Saved data entries
───

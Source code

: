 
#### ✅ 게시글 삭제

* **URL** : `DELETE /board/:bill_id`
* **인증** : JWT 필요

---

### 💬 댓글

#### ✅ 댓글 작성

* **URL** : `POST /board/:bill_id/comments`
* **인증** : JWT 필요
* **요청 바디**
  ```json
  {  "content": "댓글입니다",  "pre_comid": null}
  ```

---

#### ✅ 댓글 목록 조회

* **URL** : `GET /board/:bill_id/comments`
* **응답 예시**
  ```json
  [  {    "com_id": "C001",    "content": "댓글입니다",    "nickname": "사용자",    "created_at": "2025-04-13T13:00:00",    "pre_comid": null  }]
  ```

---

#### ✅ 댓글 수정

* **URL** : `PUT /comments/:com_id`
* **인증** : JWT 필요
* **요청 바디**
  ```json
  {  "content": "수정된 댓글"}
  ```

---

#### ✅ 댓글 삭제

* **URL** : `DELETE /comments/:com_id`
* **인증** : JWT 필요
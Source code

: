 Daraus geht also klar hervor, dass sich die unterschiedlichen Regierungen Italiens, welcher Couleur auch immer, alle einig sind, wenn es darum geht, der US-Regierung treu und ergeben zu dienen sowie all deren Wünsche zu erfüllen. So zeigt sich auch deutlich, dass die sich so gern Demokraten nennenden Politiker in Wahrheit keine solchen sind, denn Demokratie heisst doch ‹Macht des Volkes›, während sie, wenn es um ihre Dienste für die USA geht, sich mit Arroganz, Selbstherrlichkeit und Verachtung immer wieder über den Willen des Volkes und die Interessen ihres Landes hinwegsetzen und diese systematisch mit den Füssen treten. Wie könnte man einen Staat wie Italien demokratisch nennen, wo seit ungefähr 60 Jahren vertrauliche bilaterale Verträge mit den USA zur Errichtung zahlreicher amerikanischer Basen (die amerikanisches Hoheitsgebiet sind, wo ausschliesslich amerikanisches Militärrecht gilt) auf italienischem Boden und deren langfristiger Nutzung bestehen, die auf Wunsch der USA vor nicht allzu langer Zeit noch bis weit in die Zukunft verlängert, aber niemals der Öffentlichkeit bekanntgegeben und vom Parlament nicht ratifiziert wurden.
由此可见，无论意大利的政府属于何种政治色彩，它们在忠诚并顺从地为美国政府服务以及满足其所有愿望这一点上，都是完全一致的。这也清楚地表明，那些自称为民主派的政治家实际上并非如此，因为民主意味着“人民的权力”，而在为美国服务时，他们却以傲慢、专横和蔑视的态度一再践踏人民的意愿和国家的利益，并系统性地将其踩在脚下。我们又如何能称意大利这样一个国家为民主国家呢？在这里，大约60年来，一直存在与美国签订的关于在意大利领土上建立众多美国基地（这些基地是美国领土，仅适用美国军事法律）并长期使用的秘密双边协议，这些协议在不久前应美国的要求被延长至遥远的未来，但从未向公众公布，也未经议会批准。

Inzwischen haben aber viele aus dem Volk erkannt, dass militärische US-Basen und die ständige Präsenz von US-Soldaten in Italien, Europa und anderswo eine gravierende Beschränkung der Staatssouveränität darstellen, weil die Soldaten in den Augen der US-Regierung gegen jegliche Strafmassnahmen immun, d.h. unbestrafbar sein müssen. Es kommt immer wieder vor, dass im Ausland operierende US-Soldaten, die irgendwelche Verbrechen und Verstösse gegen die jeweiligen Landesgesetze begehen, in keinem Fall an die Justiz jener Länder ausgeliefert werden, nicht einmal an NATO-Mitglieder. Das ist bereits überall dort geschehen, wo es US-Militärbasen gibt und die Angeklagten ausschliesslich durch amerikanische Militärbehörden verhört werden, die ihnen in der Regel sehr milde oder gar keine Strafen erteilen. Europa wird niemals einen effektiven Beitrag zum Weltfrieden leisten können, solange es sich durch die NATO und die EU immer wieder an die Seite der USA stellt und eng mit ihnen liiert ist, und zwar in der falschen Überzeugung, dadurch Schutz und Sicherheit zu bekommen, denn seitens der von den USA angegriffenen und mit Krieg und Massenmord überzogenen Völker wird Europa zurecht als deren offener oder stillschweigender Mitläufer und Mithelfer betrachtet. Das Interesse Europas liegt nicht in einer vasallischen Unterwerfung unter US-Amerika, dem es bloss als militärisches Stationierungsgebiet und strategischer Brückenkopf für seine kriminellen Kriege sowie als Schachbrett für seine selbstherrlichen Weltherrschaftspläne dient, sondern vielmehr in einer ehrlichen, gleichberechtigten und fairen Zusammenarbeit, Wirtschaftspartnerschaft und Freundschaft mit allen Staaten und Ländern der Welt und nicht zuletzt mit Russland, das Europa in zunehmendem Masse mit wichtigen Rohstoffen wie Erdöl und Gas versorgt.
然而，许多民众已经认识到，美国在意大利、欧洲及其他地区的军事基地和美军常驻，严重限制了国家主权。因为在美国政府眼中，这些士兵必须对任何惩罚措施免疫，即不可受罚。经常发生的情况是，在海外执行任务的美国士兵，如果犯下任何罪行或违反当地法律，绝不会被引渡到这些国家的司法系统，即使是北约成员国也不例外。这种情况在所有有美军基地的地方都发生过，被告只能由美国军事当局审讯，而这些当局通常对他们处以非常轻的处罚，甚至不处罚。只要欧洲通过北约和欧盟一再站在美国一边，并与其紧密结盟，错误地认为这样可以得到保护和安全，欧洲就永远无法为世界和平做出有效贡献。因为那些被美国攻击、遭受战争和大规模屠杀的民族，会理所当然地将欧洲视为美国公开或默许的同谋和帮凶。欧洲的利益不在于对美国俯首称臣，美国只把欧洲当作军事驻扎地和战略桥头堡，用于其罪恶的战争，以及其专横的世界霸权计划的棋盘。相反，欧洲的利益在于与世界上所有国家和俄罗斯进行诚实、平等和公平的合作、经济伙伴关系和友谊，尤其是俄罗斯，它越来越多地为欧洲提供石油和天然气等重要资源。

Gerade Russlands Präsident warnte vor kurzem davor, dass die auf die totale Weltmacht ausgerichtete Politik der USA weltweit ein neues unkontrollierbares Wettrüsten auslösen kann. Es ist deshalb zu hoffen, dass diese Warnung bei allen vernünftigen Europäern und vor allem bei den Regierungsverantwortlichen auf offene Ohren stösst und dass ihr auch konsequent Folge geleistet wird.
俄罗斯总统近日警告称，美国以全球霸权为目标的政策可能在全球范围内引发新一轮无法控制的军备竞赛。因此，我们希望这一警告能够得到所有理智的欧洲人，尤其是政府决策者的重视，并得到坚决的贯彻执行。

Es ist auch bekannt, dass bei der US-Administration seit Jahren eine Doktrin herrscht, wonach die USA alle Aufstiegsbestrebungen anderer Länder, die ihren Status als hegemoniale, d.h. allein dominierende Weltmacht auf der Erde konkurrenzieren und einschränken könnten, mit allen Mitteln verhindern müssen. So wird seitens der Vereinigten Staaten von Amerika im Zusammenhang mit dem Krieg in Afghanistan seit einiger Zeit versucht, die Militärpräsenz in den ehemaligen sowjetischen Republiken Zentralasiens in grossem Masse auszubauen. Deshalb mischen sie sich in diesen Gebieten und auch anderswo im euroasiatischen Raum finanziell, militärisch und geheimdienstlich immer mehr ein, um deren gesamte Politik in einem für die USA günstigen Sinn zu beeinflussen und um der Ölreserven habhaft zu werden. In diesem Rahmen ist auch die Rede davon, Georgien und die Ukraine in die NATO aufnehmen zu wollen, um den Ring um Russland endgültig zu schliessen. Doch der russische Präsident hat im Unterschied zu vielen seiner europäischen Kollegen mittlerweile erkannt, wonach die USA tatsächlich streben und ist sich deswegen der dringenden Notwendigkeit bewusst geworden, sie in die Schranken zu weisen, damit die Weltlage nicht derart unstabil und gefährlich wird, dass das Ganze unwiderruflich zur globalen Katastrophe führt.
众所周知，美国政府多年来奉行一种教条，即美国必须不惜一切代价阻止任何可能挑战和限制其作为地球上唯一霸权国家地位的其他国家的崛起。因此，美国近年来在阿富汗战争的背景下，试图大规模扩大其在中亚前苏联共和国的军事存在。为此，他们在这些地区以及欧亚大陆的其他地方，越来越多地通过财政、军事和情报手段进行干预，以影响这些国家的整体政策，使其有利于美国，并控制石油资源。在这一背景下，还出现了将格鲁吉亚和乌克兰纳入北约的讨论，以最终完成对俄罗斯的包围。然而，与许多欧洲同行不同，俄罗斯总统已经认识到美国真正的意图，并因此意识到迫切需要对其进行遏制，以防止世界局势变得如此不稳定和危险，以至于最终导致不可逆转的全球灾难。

───

### Task goal
Go through the entries and return each line where the word "DELETE" appears.

### Result of the task
* **URL** : `DELETE /board/:bill_id`
* **URL** : `DELETE /comments/:com_id`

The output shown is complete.